Um den Walliser Besonderheiten gerecht zu werden, senkte der Kanton die Kriterien für den Hilfeanspruch auf 30 Prozent Ernteverlust. 159 Bewirtschafter können somit durch den kantonalen Fonds der Loterie Romande entschädigt werden.

Bilanz der ersten kurzfristigen Massnahmen

Die im Frühling 2017 eingerichteten kurzfristigen Massnahmen (Hilfskredit für Betriebe, Übertrag der Jahresraten für Investitionskredite, CCF-Bürgschaften, Investitionskredite für Pflanzenkapital) betrafen ca. 50 Landwirtschaftsbetriebe in Höhe von rund 5 Millionen Franken. Zudem tragen ausserordentliche Rückstellungen, die von den Steuern abgezogen werden können, zum Ausgleich der Frostschäden bei.

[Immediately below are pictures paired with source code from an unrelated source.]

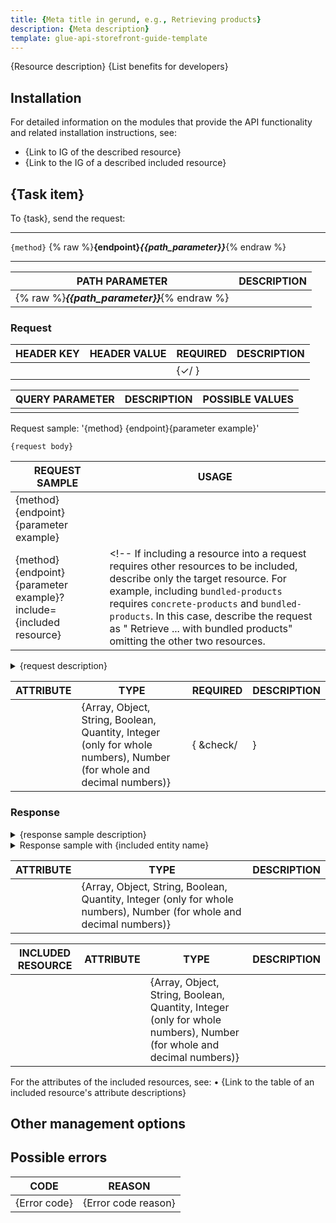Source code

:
 ```yaml
---
title: {Meta title in gerund, e.g., Retrieving products}
description: {Meta description}
template: glue-api-storefront-guide-template
---
```


{Resource description}
{List benefits for developers}


## Installation

For detailed information on the modules that provide the API functionality and related installation instructions, see:

* {Link to IG of the described resource}
* {Link to the IG of a described included resource}

## {Task item} <!--in imperative mood, i.e. Retrieve all products) -->

To {task}, send the request:

---

`{method}` {% raw %}**{endpoint}*{{path_parameter}}***{% endraw %}
<!--i.e., `GET` {% raw %}**/carts/*{{cart_uuid}}***{% endraw %}-->
---

| PATH PARAMETER | DESCRIPTION |
|---|---|
| {% raw %}***{{path_parameter}}***{% endraw %} |  |

### Request

| HEADER KEY | HEADER VALUE | REQUIRED | DESCRIPTION |
|---|---|---|---|
|  |  | {&check;/ } |  |


| QUERY PARAMETER | DESCRIPTION | POSSIBLE VALUES |
|---|---|---|
|   |   |   |

<!--
{% info_block infoBox "Included resources" %}

If a particular combination of resources should be included in the request to achieve a particular result, explain in it in this note. For example, "To include `bundled-products`, include `concrete-products` and `bundled-products` in the request.`"

{% endinfo_block %}

-->

Request sample: '{method} {endpoint}{parameter example}' <!--usage description (in imperative mood, i.e. Retrieve all products).-->

```{language}
{request body}
```
<!-- Use the following table if you have multiple request samples with a single request body or without it.) -->

| REQUEST SAMPLE | USAGE |
|---|---|
| {method} {endpoint}{parameter example} | <!-- usage description (in imperative mood, i.e. Retrieve all products) --> |
| {method} {endpoint}{parameter example}?include={included resource} | <!-- If including a resource into a request requires other resources to be included, describe only the target resource. For example, including `bundled-products` requires `concrete-products` and `bundled-products`. In this case, describe the request as " Retrieve ... with bundled products" omitting the other two resources. |

<details><summary markdown='span'>{request description}</summary>
'{method} {endpoint}{parameter example}' <!--usage description (in imperative mood, i.e. Retrieve all products). -->

```{language}
{request body}
```

</details>

| ATTRIBUTE | TYPE | REQUIRED | DESCRIPTION |
|---|---|---|---|
|  | {Array, Object, String, Boolean, Quantity, Integer (only for whole numbers), Number (for whole and decimal numbers)} | { &check/ |   } |  |

### Response

<!-- Response sample should correspond to the request sample in the previous section. -->

<details><summary markdown='span'>{response sample description}</summary>

```{language}
{response sample body}
```

</details>

<!-- For included resources: -->
<!-- If an included resource is in the request to include some other resource, omit it in the description -->
<details><summary markdown='span'>Response sample with {included entity name}</summary>

```{language}
{response sample body}
```

</details>

<!-- For long code blocks with sections, use H3 or H4 for section names (e.g., General order information)
Describe only the attributes that are unique for this article. If some or all the attributes are already described in another section of this article, provide a link. However, do not link to the section, but to the table with the attribute descriptions in that section. Use an anchor. -->

| ATTRIBUTE | TYPE | DESCRIPTION |
|---|---|---|
|  | {Array, Object, String, Boolean, Quantity, Integer (only for whole numbers), Number (for whole and decimal numbers)} |  |

<!-- Use the following table if an included resource does not have a dedicated page. -->

|INCLUDED RESOURCE | ATTRIBUTE | TYPE | DESCRIPTION |
|---|---|---|---|
|  |  | {Array, Object, String, Boolean, Quantity, Integer (only for whole numbers), Number (for whole and decimal numbers)} |  |

For the attributes of the included resources, see:
• {Link to the table of an included resource's attribute descriptions}

## Other management options

<!--Briefly describe and provide links to articles where this resource is used in combination with other resources. For example, as an included resource or as part of an endpoint of another resource.-->

## Possible errors

<!--Only one table with errors per article. Do not create separate tables in all the sections of a document.-->

| CODE | REASON |
|---|---|
|  {Error code} <!-- i.e., 408. Double-check that you are adding error codes, not error statuses. --> | {Error code reason} <!-- Brief explanation of the code, i.e., Invalid password. --> |
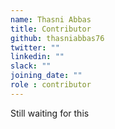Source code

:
 ```yaml
---
name: Thasni Abbas
title: Contributor
github: thasniabbas76
twitter: ""
linkedin: ""
slack: ""
joining_date: ""
role : contributor
---
```


Still waiting for this
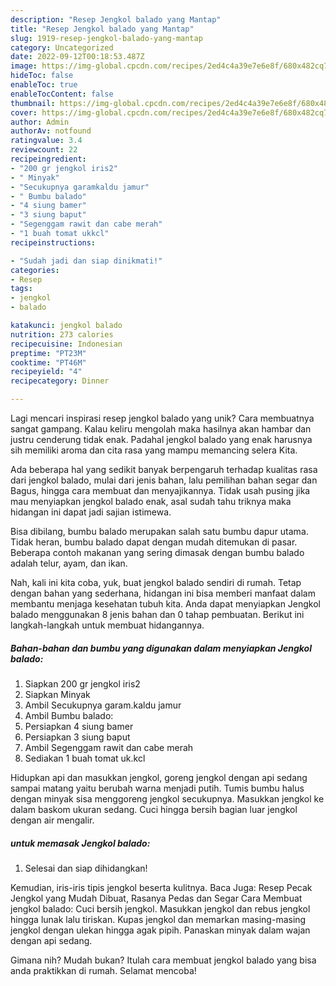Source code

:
 ```yaml
---
description: "Resep Jengkol balado yang Mantap"
title: "Resep Jengkol balado yang Mantap"
slug: 1919-resep-jengkol-balado-yang-mantap
category: Uncategorized
date: 2022-09-12T00:18:53.487Z
image: https://img-global.cpcdn.com/recipes/2ed4c4a39e7e6e8f/680x482cq70/jengkol-balado-foto-resep-utama.jpg
hideToc: false
enableToc: true
enableTocContent: false
thumbnail: https://img-global.cpcdn.com/recipes/2ed4c4a39e7e6e8f/680x482cq70/jengkol-balado-foto-resep-utama.jpg
cover: https://img-global.cpcdn.com/recipes/2ed4c4a39e7e6e8f/680x482cq70/jengkol-balado-foto-resep-utama.jpg
author: Admin
authorAv: notfound
ratingvalue: 3.4
reviewcount: 22
recipeingredient:
- "200 gr jengkol iris2"
- " Minyak"
- "Secukupnya garamkaldu jamur"
- " Bumbu balado"
- "4 siung bamer"
- "3 siung baput"
- "Segenggam rawit dan cabe merah"
- "1 buah tomat ukkcl"
recipeinstructions:

- "Sudah jadi dan siap dinikmati!"
categories:
- Resep
tags:
- jengkol
- balado

katakunci: jengkol balado 
nutrition: 273 calories
recipecuisine: Indonesian
preptime: "PT23M"
cooktime: "PT46M"
recipeyield: "4"
recipecategory: Dinner

---
```





Lagi mencari inspirasi resep jengkol balado yang unik? Cara membuatnya sangat gampang. Kalau keliru mengolah maka hasilnya akan hambar dan justru cenderung tidak enak. Padahal jengkol balado yang enak harusnya sih memiliki aroma dan cita rasa yang mampu memancing selera Kita.





Ada beberapa hal yang sedikit banyak berpengaruh terhadap kualitas rasa dari jengkol balado, mulai dari jenis bahan, lalu pemilihan bahan segar dan Bagus, hingga cara membuat dan menyajikannya. Tidak usah pusing jika mau menyiapkan jengkol balado enak,      asal sudah tahu triknya maka hidangan ini dapat jadi sajian istimewa.














Bisa dibilang, bumbu balado merupakan salah satu bumbu dapur utama. Tidak heran, bumbu balado dapat dengan mudah ditemukan di pasar. Beberapa contoh makanan yang sering dimasak dengan bumbu balado adalah telur, ayam, dan ikan.






Nah, kali ini kita coba, yuk, buat jengkol balado sendiri di rumah. Tetap dengan bahan yang sederhana, hidangan ini bisa memberi manfaat dalam membantu menjaga kesehatan tubuh kita. Anda dapat menyiapkan Jengkol balado menggunakan 8 jenis bahan dan 0 tahap pembuatan. Berikut ini langkah-langkah untuk membuat hidangannya.

<!--inarticleads1-->

##### Bahan-bahan dan bumbu yang digunakan dalam menyiapkan Jengkol balado:

1. Siapkan 200 gr jengkol iris2
1. Siapkan  Minyak
1. Ambil Secukupnya garam.kaldu jamur
1. Ambil  Bumbu balado:
1. Persiapkan 4 siung bamer
1. Persiapkan 3 siung baput
1. Ambil Segenggam rawit dan cabe merah
1. Sediakan 1 buah tomat uk.kcl


Hidupkan api dan masukkan jengkol, goreng jengkol dengan api sedang sampai matang yaitu berubah warna menjadi putih. Tumis bumbu halus dengan minyak sisa menggoreng jengkol secukupnya. Masukkan jengkol ke dalam baskom ukuran sedang. Cuci hingga bersih bagian luar jengkol dengan air mengalir. 

<!--inarticleads2-->

#####  untuk memasak Jengkol balado:


1. Selesai dan siap dihidangkan!

Kemudian, iris-iris tipis jengkol beserta kulitnya. Baca Juga: Resep Pecak Jengkol yang Mudah Dibuat, Rasanya Pedas dan Segar Cara Membuat jengkol balado: Cuci bersih jengkol. Masukkan jengkol dan rebus jengkol hingga lunak lalu tiriskan. Kupas jengkol dan memarkan masing-masing jengkol dengan ulekan hingga agak pipih. Panaskan minyak dalam wajan dengan api sedang. 

Gimana nih? Mudah bukan? Itulah cara membuat jengkol balado yang bisa anda praktikkan di rumah. Selamat mencoba!

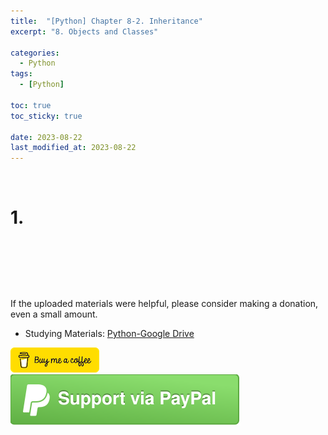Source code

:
 ```yaml
---
title:  "[Python] Chapter 8-2. Inheritance"
excerpt: "8. Objects and Classes"

categories:
  - Python
tags:
  - [Python]

toc: true
toc_sticky: true
 
date: 2023-08-22
last_modified_at: 2023-08-22
---
```


&nbsp;

# 1.


&nbsp;

&nbsp;

&nbsp;

If the uploaded materials were helpful, please consider making a donation, even a small amount.
- Studying Materials: ​[Python-Google Drive](https://drive.google.com/drive/u/3/folders/1btmxn1mWaPy8ZYZvRu2HWbiV2UKsDwLP)

[!["Buy Me A Coffee"](https://raw.githubusercontent.com/Shine-Loi/Shine-Loi.github.io/master/assets/images/Buymeacoffee.png)](https://www.buymeacoffee.com/shine_loi_lee)
[![Support via PayPal](https://raw.githubusercontent.com/Shine-Loi/Shine-Loi.github.io/41d049ca49169c961adde8f77b7d0f6981851ea3/assets/images/Paypal.svg)](https://paypal.me/goldbin0514?country.x=KR&locale.x=ko_KR)
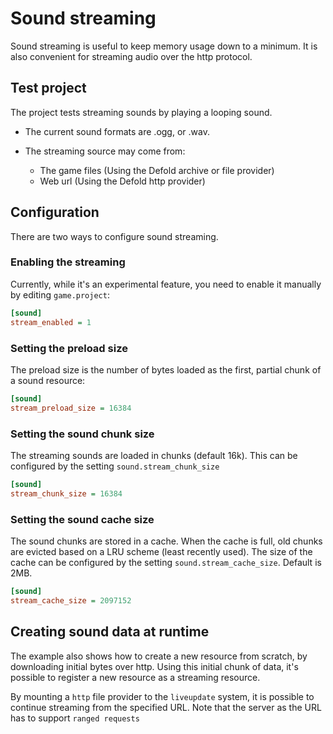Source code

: # Sound streaming

Sound streaming is useful to keep memory usage down to a minimum.
It is also convenient for streaming audio over the http protocol.


## Test project

The project tests streaming sounds by playing a looping sound.

* The current sound formats are .ogg, or .wav.

* The streaming source may come from:
    * The game files (Using the Defold archive or file provider)
    * Web url (Using the Defold http provider)


## Configuration

There are two ways to configure sound streaming.

### Enabling the streaming

Currently, while it's an experimental feature, you need to enable it manually by editing `game.project`:

```ini
[sound]
stream_enabled = 1
```

### Setting the preload size

The preload size is the number of bytes loaded as the first, partial chunk of a sound resource:

```ini
[sound]
stream_preload_size = 16384
```

### Setting the sound chunk size

The streaming sounds are loaded in chunks (default 16k).
This can be configured by the setting `sound.stream_chunk_size`

```ini
[sound]
stream_chunk_size = 16384
```

### Setting the sound cache size

The sound chunks are stored in a cache.
When the cache is full, old chunks are evicted based on a LRU scheme (least recently used).
The size of the cache can be configured by the setting `sound.stream_cache_size`. Default is 2MB.

```ini
[sound]
stream_cache_size = 2097152
```


## Creating sound data at runtime

The example also shows how to create a new resource from scratch, by downloading initial bytes over http.
Using this initial chunk of data, it's possible to register a new resource as a streaming resource.

By mounting a `http` file provider to the `liveupdate` system, it is possible to continue streaming from the specified URL.
Note that the server as the URL has to support `ranged requests`


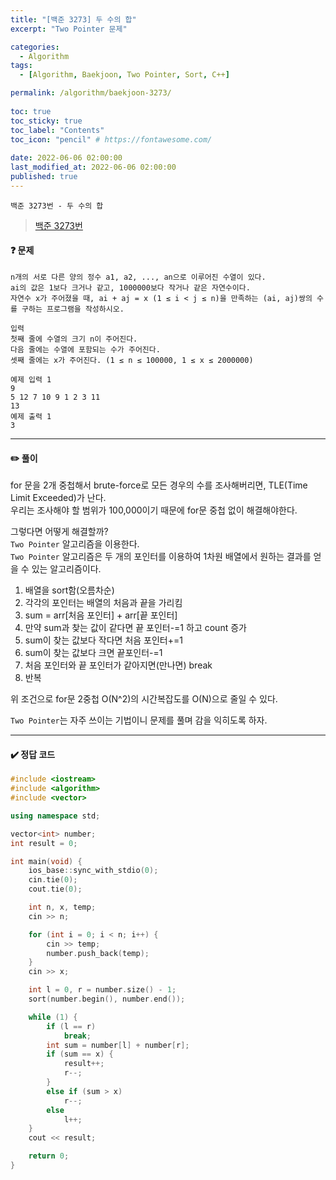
 ```yaml
---
title: "[백준 3273] 두 수의 합"
excerpt: "Two Pointer 문제"

categories:
  - Algorithm
tags:
  - [Algorithm, Baekjoon, Two Pointer, Sort, C++]

permalink: /algorithm/baekjoon-3273/
 
toc: true
toc_sticky: true
toc_label: "Contents"
toc_icon: "pencil" # https://fontawesome.com/
 
date: 2022-06-06 02:00:00
last_modified_at: 2022-06-06 02:00:00
published: true
---
```


`백준 3273번 - 두 수의 합`  

> [백준 3273번](https://www.acmicpc.net/problem/3273)  

#### ❓ 문제

```
n개의 서로 다른 양의 정수 a1, a2, ..., an으로 이루어진 수열이 있다. 
ai의 값은 1보다 크거나 같고, 1000000보다 작거나 같은 자연수이다. 
자연수 x가 주어졌을 때, ai + aj = x (1 ≤ i < j ≤ n)을 만족하는 (ai, aj)쌍의 수를 구하는 프로그램을 작성하시오.  
```

```
입력
첫째 줄에 수열의 크기 n이 주어진다. 
다음 줄에는 수열에 포함되는 수가 주어진다. 
셋째 줄에는 x가 주어진다. (1 ≤ n ≤ 100000, 1 ≤ x ≤ 2000000)  
```

```
예제 입력 1 
9
5 12 7 10 9 1 2 3 11
13
예제 출력 1
3
```  

---  

#### ✏️ 풀이

for 문을 2개 중첩해서 brute-force로 모든 경우의 수를 조사해버리면, TLE(Time Limit Exceeded)가 난다.  
우리는 조사해야 할 범위가 100,000이기 때문에 for문 중첩 없이 해결해야한다.  

그렇다면 어떻게 해결할까?  
`Two Pointer` 알고리즘을 이용한다.  
`Two Pointer` 알고리즘은 두 개의 포인터를 이용하여 1차원 배열에서 원하는 결과를 얻을 수 있는 알고리즘이다.  

1. 배열을 sort함(오름차순)  
1. 각각의 포인터는 배열의 처음과 끝을 가리킴  
1. sum = arr[처음 포인터] + arr[끝 포인터]
1. 만약 sum과 찾는 값이 같다면 끝 포인터-=1 하고 count 증가
1. sum이 찾는 값보다 작다면 처음 포인터+=1
1. sum이 찾는 값보다 크면 끝포인터-=1 
1. 처음 포인터와 끝 포인터가 같아지면(만나면) break
1. 반복

위 조건으로 for문 2중첩 O(N^2)의 시간복잡도를 O(N)으로 줄일 수 있다.  

`Two Pointer`는 자주 쓰이는 기법이니 문제를 풀며 감을 익히도록 하자.  

---

#### ✔️ 정답 코드

```cpp
#include <iostream>
#include <algorithm>
#include <vector>

using namespace std;

vector<int> number;
int result = 0;

int main(void) {
	ios_base::sync_with_stdio(0);
	cin.tie(0);
	cout.tie(0);

	int n, x, temp;
	cin >> n;

	for (int i = 0; i < n; i++) {
		cin >> temp;
		number.push_back(temp);
	}
	cin >> x;

	int l = 0, r = number.size() - 1;
	sort(number.begin(), number.end());

	while (1) {
		if (l == r)
			break;
		int sum = number[l] + number[r];
		if (sum == x) {
			result++;
			r--;
		}
		else if (sum > x)
			r--;
		else
			l++;
	}
	cout << result;

	return 0;
}
```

Strukturelle und längerfristige Maßnahmen

Die obigen Maßnahmen wurden durch längerfristige strukturelle Maßnahmen ergänzt. Per Entscheid vom 15. September 2017 verabschiedete der Große Rat einen Rahmenkredit von 35.2 Millionen Franken zugunsten von Frostbekämpfungsmaßnahmen für den Zeitraum von 2018 bis 2023.

Mehr als zwanzig Einzel- und Gemeinschaftsprojekte werden derzeit bei der Dienststelle für Landwirtschaft geprüft. Das Investitionsbudget beträgt an die 8 Millionen Franken und die Bundes- und Kantonsbeiträge 4 Millionen Franken.

Um sich besser zu wappnen und Frostschäden zu mindern, sieht der Kanton in enger Zusammenarbeit mit der Walliser Landwirtschaftskammer und den landwirtschaftlichen Branchenverbänden längerfristige Maßnahmen wie eine bessere Verbreitung von Frostwarnsystemen (Intranscope) oder die Förderung des Abschlusses einer Frostversicherung vor.